Someone had made a huge, ragged heart in the ice. It must have been twenty feet from the top to the narrow tip. Anna’s name and mine had been written in the middle, the letters scraped with feet or a shovel. I didn’t know whether it was meant as a memorial or a mocking insult. It didn’t matter.
 
 
 
When I got home my dinner was waiting on the stove. I assumed that my father was in his den and that my mother was watching TV or already asleep. But they both joined me in the kitchen before I even had a chance to get my coat off. My mother prepared me a plate, and I sat down to eat. “When you finish up there, why don’t you come see me in the den,” my father said.

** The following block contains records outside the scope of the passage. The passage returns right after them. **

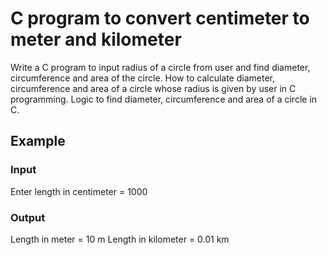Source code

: # C program to convert centimeter to meter and kilometer

Write a C program to input radius of a circle from user and find diameter,
circumference and area of the circle. How to calculate diameter, circumference
and area of a circle whose radius is given by user in C programming. Logic to
find diameter, circumference and area of a circle in C.

## Example

### Input

Enter length in centimeter = 1000

### Output

Length in meter = 10 m
Length in kilometer = 0.01 km
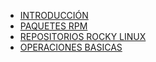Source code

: - [INTRODUCCIÓN](https://es.wikipedia.org/wiki/Rocky_Linux)
- [PAQUETES RPM](https://es.wikipedia.org/wiki/RPM_Package_Manager)
- [REPOSITORIOS ROCKY LINUX](https://wiki.rockylinux.org/rocky/repo/)
- [OPERACIONES BASICAS](https://www.linuxtotal.com.mx/index.php?cont=info_admon_020)
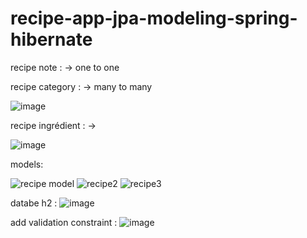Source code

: # recipe-app-jpa-modeling-spring-hibernate

recipe note : -> one to one 

recipe category : -> many to many

![image](https://user-images.githubusercontent.com/36199753/132381389-cd7207b8-e434-44c4-b092-94df59fa7375.png)


recipe ingrédient : ->


![image](https://user-images.githubusercontent.com/36199753/132381189-1408693b-47f6-47e3-a28d-ddfda65bba9d.png)

models:

![recipe model](https://user-images.githubusercontent.com/36199753/132380675-79c55c6e-0974-4a53-b20b-ba718b51e598.PNG)
![recipe2](https://user-images.githubusercontent.com/36199753/132380682-9fde1ebc-919a-4e52-a479-74a36a40877f.PNG)
![recipe3](https://user-images.githubusercontent.com/36199753/132380665-6ad955ad-4414-4cae-a534-fdc9527dfbe9.PNG)

databe h2 : 
![image](https://user-images.githubusercontent.com/36199753/132380770-2c9413e1-c9fb-4f7b-899e-be745d2e98d8.png)


add validation constraint : 
![image](https://user-images.githubusercontent.com/36199753/133071152-9bafd793-dd96-42fa-a130-6692303131bd.png)


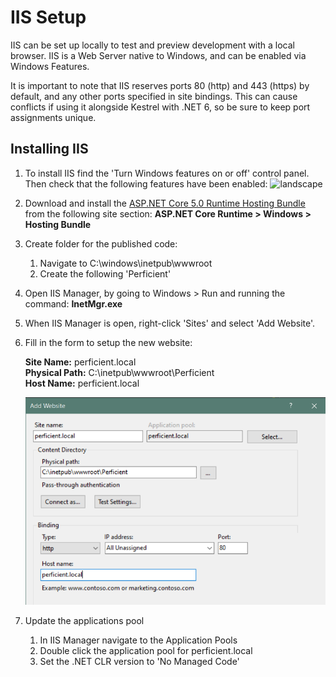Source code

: # IIS Setup

IIS can be set up locally to test and preview development with a local browser. IIS is a Web Server native to Windows, and can be enabled via Windows Features.

It is important to note that IIS reserves ports 80 (http) and 443 (https) by default, and any other ports specified in site bindings. This can cause conflicts if using it alongside Kestrel with .NET 6, so be sure to keep port assignments unique.

## Installing IIS

1. To install IIS find the 'Turn Windows features on or off' control panel. Then check that the following features have been enabled: ![landscape](./dev/_SolutionItems/Documentation/Images/iis/IIS_Features.png)

2. Download and install the [ASP.NET Core 5.0 Runtime Hosting Bundle](https://dotnet.microsoft.com/en-us/download/dotnet/5.0) from the following site section: **ASP.NET Core Runtime > Windows > Hosting Bundle**

3. Create folder for the published code:

    1. Navigate to C:\windows\inetpub\wwwroot
    2. Create the following 'Perficient'

4. Open IIS Manager, by going to Windows > Run and running the command: **InetMgr.exe**

5. When IIS Manager is open, right-click 'Sites' and select 'Add Website'.

6. Fill in the form to setup the new website:

    **Site Name:** perficient.local  
    **Physical Path:** C:\inetpub\wwwroot\Perficient  
    **Host Name:** perficient.local

    ![landscape](./../Images/iis/IIS_Add_Site.png)

7. Update the applications pool
    1. In IIS Manager navigate to the Application Pools
    2. Double click the application pool for perficient.local
    3. Set the .NET CLR version to 'No Managed Code'
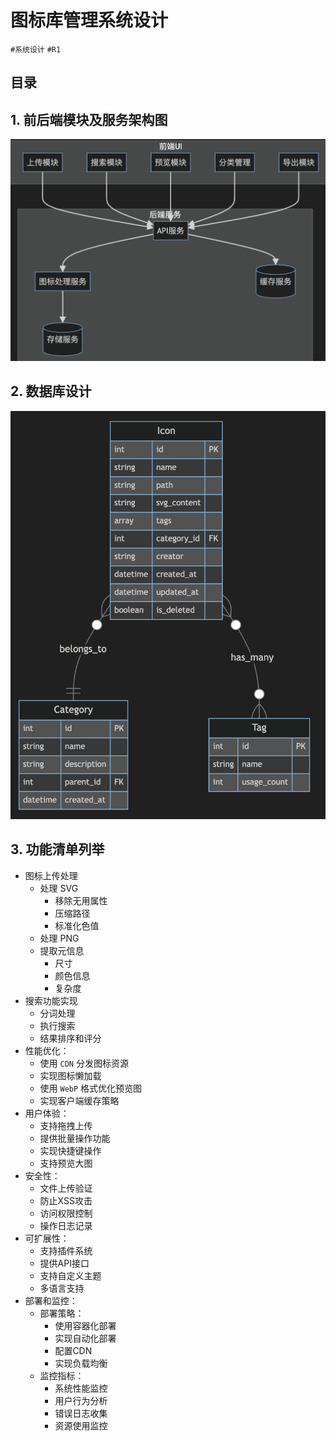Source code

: 
# 图标库管理系统设计


`#系统设计` `#R1` 


## 目录
<!-- toc -->
 ## 1. 前后端模块及服务架构图 

![图片&文件](./files/20241114-3.png)

## 2. 数据库设计

![图片&文件](./files/20241114-4.png)

## 3. 功能清单列举

- 图标上传处理
	- 处理 SVG
		- 移除无用属性
		- 压缩路径
		- 标准化色值
	- 处理 PNG
	- 提取元信息
		- 尺寸
		- 颜色信息
		- 复杂度
- 搜索功能实现
	- 分词处理
	- 执行搜索
	- 结果排序和评分
- 性能优化：
	- 使用 `CDN` 分发图标资源
	- 实现图标懒加载
	- 使用 `WebP` 格式优化预览图
	- 实现客户端缓存策略
- 用户体验：
	- 支持拖拽上传
	- 提供批量操作功能
	- 实现快捷键操作
	- 支持预览大图
- 安全性：
	- 文件上传验证
	- 防止XSS攻击
	- 访问权限控制
	- 操作日志记录
- 可扩展性：
	- 支持插件系统
	- 提供API接口
	- 支持自定义主题
	- 多语言支持
- 部署和监控：
	- 部署策略：
		- 使用容器化部署
		- 实现自动化部署
		- 配置CDN
		- 实现负载均衡
	- 监控指标：
		- 系统性能监控
		- 用户行为分析
		- 错误日志收集
		- 资源使用监控

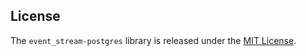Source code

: ## License

The `event_stream-postgres` library is released under the [MIT License](https://github.com/eventide-project/event-stream-postgres/blob/master/MIT-License.txt).
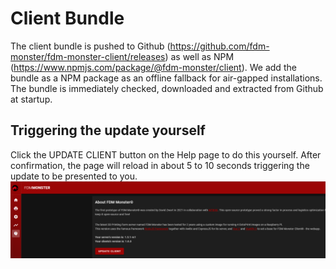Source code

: # Client Bundle

The client bundle is pushed to Github (https://github.com/fdm-monster/fdm-monster-client/releases) as well as NPM (https://www.npmjs.com/package/@fdm-monster/client). 
We add the bundle as a NPM package as an offline fallback for air-gapped installations. The bundle is immediately checked, downloaded and extracted from Github at startup.

## Triggering the update yourself

Click the UPDATE CLIENT button on the Help page to do this yourself.
After confirmation, the page will reload in about 5 to 10 seconds triggering the update to be presented to you.
![img.png](images/5-updating-client-bundle.png)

When I went in, he was sitting in one of the large leather armchairs, reading the paper. He wore a pair of those half-glasses you can buy in drugstores, and when he saw me he pulled them from his face and put them between the cushion and the arm of the chair. He stood and motioned me to sit in the other chair. “You want something to drink?” he asked as he poured himself a scotch. His words passed between us like clouds, changing shape and meaning, and by the time I realized that he was actually offering me alcohol I had already said no. He put the bottle of scotch back on the bar in the corner and said, “I won’t ask again. Soda?”
The room itself was a foreign country. On the wall were photographs of people I had never met and did not recognize, some of them standing with my father on this or that golf course, their arms around each other as they smiled for the camera. On the shelves, where most of the books were about golf or accounting, I tried to see if there were any that Anna had in her room, or that she might have liked, but I could barely concentrate. I noticed the door on one wall, a door that led to the front of the house. I had never noticed it before. I was in my own house, where I had spent my entire life, and I didn’t know the place. I wanted to leave; I wanted to go someplace that I knew, someplace safe. But I sat quietly, watching my father move around the room.
He went over to a console and opened the front doors to expose a big TV and stereo. He popped a video into the VCR and said, “You might like this.”
It was a series of instructional golf films made with Bobby Jones in the early 1930s. I have no idea why my father thought I would be interested in watching them, but he was mesmerized. He blurted out things as we watched. “That’s James Cagney.” “That’s the Riviera.” “You couldn’t get away with that now.” “He’s completely inside the ball.” I didn’t know what to do with most of the information he tossed at me, but I started to get into it.
Bobby Jones was kind of a stiff—you could see him struggling to read the cue cards in some of the scenes—but his golf swing was beautiful to watch. I don’t even like golf, not in the least, but I began talking to my father about Bobby Jones.